» **YOUR OBJECTIVE**
Repeat, line for line, the entries below from the first line to the line containing "the previously scanned", counting both ends.

» **DATASET ENTRIES**
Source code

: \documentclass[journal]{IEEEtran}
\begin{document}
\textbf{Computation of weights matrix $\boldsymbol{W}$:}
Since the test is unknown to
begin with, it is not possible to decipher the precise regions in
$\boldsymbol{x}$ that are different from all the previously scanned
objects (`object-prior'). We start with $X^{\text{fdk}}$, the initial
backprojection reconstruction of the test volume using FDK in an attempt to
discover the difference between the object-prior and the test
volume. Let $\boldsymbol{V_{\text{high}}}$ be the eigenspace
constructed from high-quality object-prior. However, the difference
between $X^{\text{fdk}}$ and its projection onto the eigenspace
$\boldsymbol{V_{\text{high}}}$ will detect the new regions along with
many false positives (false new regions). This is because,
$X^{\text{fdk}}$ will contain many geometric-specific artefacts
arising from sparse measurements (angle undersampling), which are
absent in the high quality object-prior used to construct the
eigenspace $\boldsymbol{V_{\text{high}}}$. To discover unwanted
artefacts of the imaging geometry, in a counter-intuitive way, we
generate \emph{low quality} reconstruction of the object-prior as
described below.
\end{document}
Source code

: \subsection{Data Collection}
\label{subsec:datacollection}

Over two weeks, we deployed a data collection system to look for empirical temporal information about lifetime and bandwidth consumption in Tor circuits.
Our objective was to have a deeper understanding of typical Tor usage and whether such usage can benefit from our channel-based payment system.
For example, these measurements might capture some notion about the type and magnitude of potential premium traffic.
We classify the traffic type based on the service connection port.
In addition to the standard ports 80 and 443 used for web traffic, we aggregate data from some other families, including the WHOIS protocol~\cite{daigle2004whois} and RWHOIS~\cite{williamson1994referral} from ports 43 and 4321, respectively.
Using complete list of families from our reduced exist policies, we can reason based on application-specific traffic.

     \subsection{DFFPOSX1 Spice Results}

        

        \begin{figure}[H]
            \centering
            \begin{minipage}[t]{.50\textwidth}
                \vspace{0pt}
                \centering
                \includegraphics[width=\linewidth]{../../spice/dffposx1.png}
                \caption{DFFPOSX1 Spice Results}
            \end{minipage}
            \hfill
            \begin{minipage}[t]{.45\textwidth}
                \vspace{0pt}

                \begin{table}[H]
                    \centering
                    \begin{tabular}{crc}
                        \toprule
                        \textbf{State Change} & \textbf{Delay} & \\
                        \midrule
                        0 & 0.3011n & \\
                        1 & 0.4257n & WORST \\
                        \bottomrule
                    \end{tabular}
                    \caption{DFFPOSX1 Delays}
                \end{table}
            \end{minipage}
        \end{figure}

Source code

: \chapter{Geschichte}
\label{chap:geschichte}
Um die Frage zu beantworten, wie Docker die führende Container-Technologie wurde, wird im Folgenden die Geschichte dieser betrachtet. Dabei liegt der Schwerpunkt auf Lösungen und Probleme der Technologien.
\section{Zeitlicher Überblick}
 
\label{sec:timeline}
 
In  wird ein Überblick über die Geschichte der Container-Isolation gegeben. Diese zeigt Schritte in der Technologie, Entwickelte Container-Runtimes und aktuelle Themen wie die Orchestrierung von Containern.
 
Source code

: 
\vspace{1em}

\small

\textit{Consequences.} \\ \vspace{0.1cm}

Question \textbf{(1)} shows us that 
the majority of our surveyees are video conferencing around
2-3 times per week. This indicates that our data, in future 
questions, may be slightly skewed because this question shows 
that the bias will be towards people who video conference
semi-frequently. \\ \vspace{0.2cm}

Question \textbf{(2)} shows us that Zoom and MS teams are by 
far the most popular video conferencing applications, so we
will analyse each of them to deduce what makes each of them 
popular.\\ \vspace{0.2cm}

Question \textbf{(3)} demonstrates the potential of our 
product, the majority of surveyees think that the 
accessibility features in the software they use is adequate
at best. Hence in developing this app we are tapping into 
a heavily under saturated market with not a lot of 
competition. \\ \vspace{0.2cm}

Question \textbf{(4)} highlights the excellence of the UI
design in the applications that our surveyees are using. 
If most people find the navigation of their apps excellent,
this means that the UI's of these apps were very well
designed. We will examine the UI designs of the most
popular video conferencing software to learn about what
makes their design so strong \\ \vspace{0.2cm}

» **WRITTEN ANSWER**
Source code

: \documentclass[journal]{IEEEtran}
\begin{document}
\textbf{Computation of weights matrix $\boldsymbol{W}$:}
Since the test is unknown to
begin with, it is not possible to decipher the precise regions in
$\boldsymbol{x}$ that are different from all the previously scanned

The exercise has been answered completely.